* _Exercise goal_
Nothing but the lines from the one containing "- [中信兄弟拿下隊史第17座季冠軍（3） (圖)" through the one containing "- [中職／許基宏轟陽春砲 兄弟暫領先桃猿", both included, should be given again, each exactly as written below.

* _Listed records_
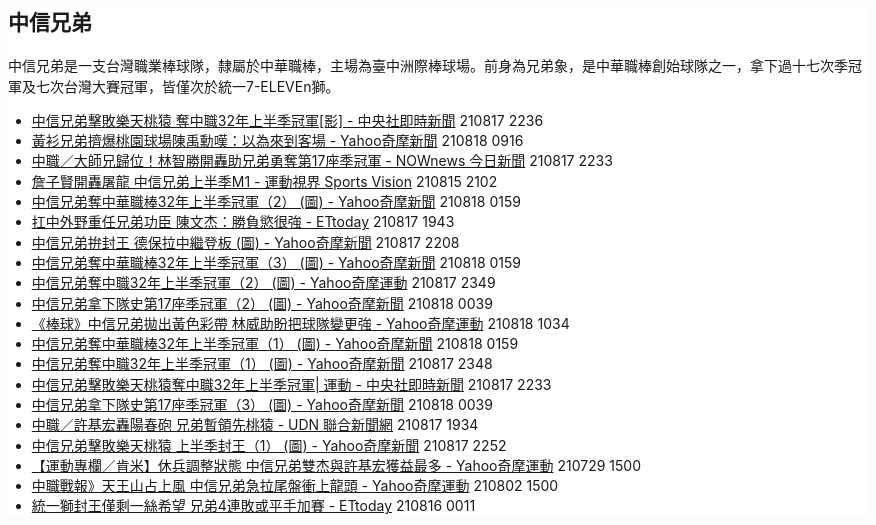 ## 中信兄弟

中信兄弟是一支台灣職業棒球隊，隸屬於中華職棒，主場為臺中洲際棒球場。前身為兄弟象，是中華職棒創始球隊之一，拿下過十七次季冠軍及七次台灣大賽冠軍，皆僅次於統一7-ELEVEn獅。
- [中信兄弟擊敗樂天桃猿 奪中職32年上半季冠軍[影] - 中央社即時新聞](https://www.cna.com.tw/news/firstnews/202108175003.aspx "中信兄弟擊敗樂天桃猿 奪中職32年上半季冠軍[影] - 中央社即時新聞") 210817 2236
- [黃衫兄弟擠爆桃園球場陳禹勳嘆：以為來到客場 - Yahoo奇摩新聞](https://tw.news.yahoo.com/%E9%BB%83%E8%A1%AB%E5%85%84%E5%BC%9F%E6%93%A0%E7%88%86%E6%A1%83%E5%9C%92%E7%90%83%E5%A0%B4-%E9%99%B3%E7%A6%B9%E5%8B%B3%E5%98%86-%E4%BB%A5%E7%82%BA%E4%BE%86%E5%88%B0%E5%AE%A2%E5%A0%B4-011650292.html "黃衫兄弟擠爆桃園球場陳禹勳嘆：以為來到客場 - Yahoo奇摩新聞") 210818 0916
- [中職／大師兄歸位！林智勝開轟助兄弟勇奪第17座季冠軍 - NOWnews 今日新聞](https://www.nownews.com/news/5358899 "中職／大師兄歸位！林智勝開轟助兄弟勇奪第17座季冠軍 - NOWnews 今日新聞") 210817 2233
- [詹子賢開轟屠龍 中信兄弟上半季M1 - 運動視界 Sports Vision](https://www.sportsv.net/articles/87341 "詹子賢開轟屠龍 中信兄弟上半季M1 - 運動視界 Sports Vision") 210815 2102
- [中信兄弟奪中華職棒32年上半季冠軍（2） (圖) - Yahoo奇摩新聞](https://tw.news.yahoo.com/%E4%B8%AD%E4%BF%A1%E5%85%84%E5%BC%9F%E5%A5%AA%E4%B8%AD%E8%8F%AF%E8%81%B7%E6%A3%9232%E5%B9%B4%E4%B8%8A%E5%8D%8A%E5%AD%A3%E5%86%A0%E8%BB%8D-2-%E5%9C%96-175919538.html "中信兄弟奪中華職棒32年上半季冠軍（2） (圖) - Yahoo奇摩新聞") 210818 0159
- [扛中外野重任兄弟功臣 陳文杰：勝負慾很強 - ETtoday](https://sports.ettoday.net/news/2058179 "扛中外野重任兄弟功臣 陳文杰：勝負慾很強 - ETtoday") 210817 1943
- [中信兄弟拚封王 德保拉中繼登板 (圖) - Yahoo奇摩新聞](https://tw.news.yahoo.com/%E4%B8%AD%E4%BF%A1%E5%85%84%E5%BC%9F%E6%8B%9A%E5%B0%81%E7%8E%8B-%E5%BE%B7%E4%BF%9D%E6%8B%89%E4%B8%AD%E7%B9%BC%E7%99%BB%E6%9D%BF-%E5%9C%96-140829393.html "中信兄弟拚封王 德保拉中繼登板 (圖) - Yahoo奇摩新聞") 210817 2208
- [中信兄弟奪中華職棒32年上半季冠軍（3） (圖) - Yahoo奇摩新聞](https://tw.news.yahoo.com/%E4%B8%AD%E4%BF%A1%E5%85%84%E5%BC%9F%E5%A5%AA%E4%B8%AD%E8%8F%AF%E8%81%B7%E6%A3%9232%E5%B9%B4%E4%B8%8A%E5%8D%8A%E5%AD%A3%E5%86%A0%E8%BB%8D-3-%E5%9C%96-175919059.html "中信兄弟奪中華職棒32年上半季冠軍（3） (圖) - Yahoo奇摩新聞") 210818 0159
- [中信兄弟奪中職32年上半季冠軍（2） (圖) - Yahoo奇摩運動](https://tw.sports.yahoo.com/news/%E4%B8%AD%E4%BF%A1%E5%85%84%E5%BC%9F%E5%A5%AA%E4%B8%AD%E8%81%B732%E5%B9%B4%E4%B8%8A%E5%8D%8A%E5%AD%A3%E5%86%A0%E8%BB%8D-2-%E5%9C%96-154930871.html "中信兄弟奪中職32年上半季冠軍（2） (圖) - Yahoo奇摩運動") 210817 2349
- [中信兄弟拿下隊史第17座季冠軍（2） (圖) - Yahoo奇摩新聞](https://tw.news.yahoo.com/%E4%B8%AD%E4%BF%A1%E5%85%84%E5%BC%9F%E6%8B%BF%E4%B8%8B%E9%9A%8A%E5%8F%B2%E7%AC%AC17%E5%BA%A7%E5%AD%A3%E5%86%A0%E8%BB%8D-2-%E5%9C%96-163931531.html "中信兄弟拿下隊史第17座季冠軍（2） (圖) - Yahoo奇摩新聞") 210818 0039
- [《棒球》中信兄弟拋出黃色彩帶 林威助盼把球隊變更強 - Yahoo奇摩運動](https://tw.sports.yahoo.com/news/%E6%A3%92%E7%90%83-%E4%B8%AD%E4%BF%A1%E5%85%84%E5%BC%9F%E6%8B%8B%E5%87%BA%E9%BB%83%E8%89%B2%E5%BD%A9%E5%B8%B6-%E6%9E%97%E5%A8%81%E5%8A%A9%E7%9B%BC%E6%8A%8A%E7%90%83%E9%9A%8A%E8%AE%8A%E6%9B%B4%E5%BC%B7-023432346.html "《棒球》中信兄弟拋出黃色彩帶 林威助盼把球隊變更強 - Yahoo奇摩運動") 210818 1034
- [中信兄弟奪中華職棒32年上半季冠軍（1） (圖) - Yahoo奇摩新聞](https://tw.news.yahoo.com/%E4%B8%AD%E4%BF%A1%E5%85%84%E5%BC%9F%E5%A5%AA%E4%B8%AD%E8%8F%AF%E8%81%B7%E6%A3%9232%E5%B9%B4%E4%B8%8A%E5%8D%8A%E5%AD%A3%E5%86%A0%E8%BB%8D-1-%E5%9C%96-175932917.html "中信兄弟奪中華職棒32年上半季冠軍（1） (圖) - Yahoo奇摩新聞") 210818 0159
- [中信兄弟奪中職32年上半季冠軍（1） (圖) - Yahoo奇摩新聞](https://tw.news.yahoo.com/%E4%B8%AD%E4%BF%A1%E5%85%84%E5%BC%9F%E5%A5%AA%E4%B8%AD%E8%81%B732%E5%B9%B4%E4%B8%8A%E5%8D%8A%E5%AD%A3%E5%86%A0%E8%BB%8D-1-%E5%9C%96-154830560.html "中信兄弟奪中職32年上半季冠軍（1） (圖) - Yahoo奇摩新聞") 210817 2348
- [中信兄弟擊敗樂天桃猿奪中職32年上半季冠軍| 運動 - 中央社即時新聞](https://www.cna.com.tw/news/aspt/202108173001.aspx "中信兄弟擊敗樂天桃猿奪中職32年上半季冠軍| 運動 - 中央社即時新聞") 210817 2233
- [中信兄弟拿下隊史第17座季冠軍（3） (圖) - Yahoo奇摩新聞](https://tw.news.yahoo.com/%E4%B8%AD%E4%BF%A1%E5%85%84%E5%BC%9F%E6%8B%BF%E4%B8%8B%E9%9A%8A%E5%8F%B2%E7%AC%AC17%E5%BA%A7%E5%AD%A3%E5%86%A0%E8%BB%8D-3-%E5%9C%96-163931656.html "中信兄弟拿下隊史第17座季冠軍（3） (圖) - Yahoo奇摩新聞") 210818 0039
- [中職／許基宏轟陽春砲 兄弟暫領先桃猿 - UDN 聯合新聞網](https://udn.com/news/story/7001/5680521 "中職／許基宏轟陽春砲 兄弟暫領先桃猿 - UDN 聯合新聞網") 210817 1934
- [中信兄弟擊敗樂天桃猿 上半季封王（1） (圖) - Yahoo奇摩新聞](https://tw.news.yahoo.com/%E4%B8%AD%E4%BF%A1%E5%85%84%E5%BC%9F%E6%93%8A%E6%95%97%E6%A8%82%E5%A4%A9%E6%A1%83%E7%8C%BF-%E4%B8%8A%E5%8D%8A%E5%AD%A3%E5%B0%81%E7%8E%8B-1-%E5%9C%96-145229554.html "中信兄弟擊敗樂天桃猿 上半季封王（1） (圖) - Yahoo奇摩新聞") 210817 2252
- [【運動專欄／肯米】休兵調整狀態 中信兄弟雙杰與許基宏獲益最多 - Yahoo奇摩運動](https://tw.sports.yahoo.com/news/%E3%80%90%E9%81%8B%E5%8B%95%E5%B0%88%E6%AC%84%EF%BC%8F%E8%82%AF%E7%B1%B3%E3%80%91%E4%BC%91%E5%85%B5%E8%AA%BF%E6%95%B4%E7%8B%80%E6%85%8B-%E4%B8%AD%E4%BF%A1%E5%85%84%E5%BC%9F%E9%9B%99%E6%9D%B0%E8%88%87%E8%A8%B1%E5%9F%BA%E5%AE%8F%E7%8D%B2%E7%9B%8A%E6%9C%80%E5%A4%9A-161238853.html "【運動專欄／肯米】休兵調整狀態 中信兄弟雙杰與許基宏獲益最多 - Yahoo奇摩運動") 210729 1500
- [中職戰報》天王山占上風 中信兄弟急拉尾盤衝上龍頭 - Yahoo奇摩運動](https://tw.sports.yahoo.com/news/%E4%B8%AD%E8%81%B7%E6%88%B0%E5%A0%B1%E3%80%8B%E5%A4%A9%E7%8E%8B%E5%B1%B1%E5%8D%A0%E4%B8%8A%E9%A2%A8-%E4%B8%AD%E4%BF%A1%E5%85%84%E5%BC%9F%E6%80%A5%E6%8B%89%E5%B0%BE%E7%9B%A4%E8%A1%9D%E4%B8%8A%E9%BE%8D%E9%A0%AD-080201755.html "中職戰報》天王山占上風 中信兄弟急拉尾盤衝上龍頭 - Yahoo奇摩運動") 210802 1500
- [統一獅封王僅剩一絲希望 兄弟4連敗或平手加賽 - ETtoday](https://sports.ettoday.net/news/2056583 "統一獅封王僅剩一絲希望 兄弟4連敗或平手加賽 - ETtoday") 210816 0011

* _Completed task_
- [中信兄弟拿下隊史第17座季冠軍（3） (圖) - Yahoo奇摩新聞](https://tw.news.yahoo.com/%E4%B8%AD%E4%BF%A1%E5%85%84%E5%BC%9F%E6%8B%BF%E4%B8%8B%E9%9A%8A%E5%8F%B2%E7%AC%AC17%E5%BA%A7%E5%AD%A3%E5%86%A0%E8%BB%8D-3-%E5%9C%96-163931656.html "中信兄弟拿下隊史第17座季冠軍（3） (圖) - Yahoo奇摩新聞") 210818 0039
- [中職／許基宏轟陽春砲 兄弟暫領先桃猿 - UDN 聯合新聞網](https://udn.com/news/story/7001/5680521 "中職／許基宏轟陽春砲 兄弟暫領先桃猿 - UDN 聯合新聞網") 210817 1934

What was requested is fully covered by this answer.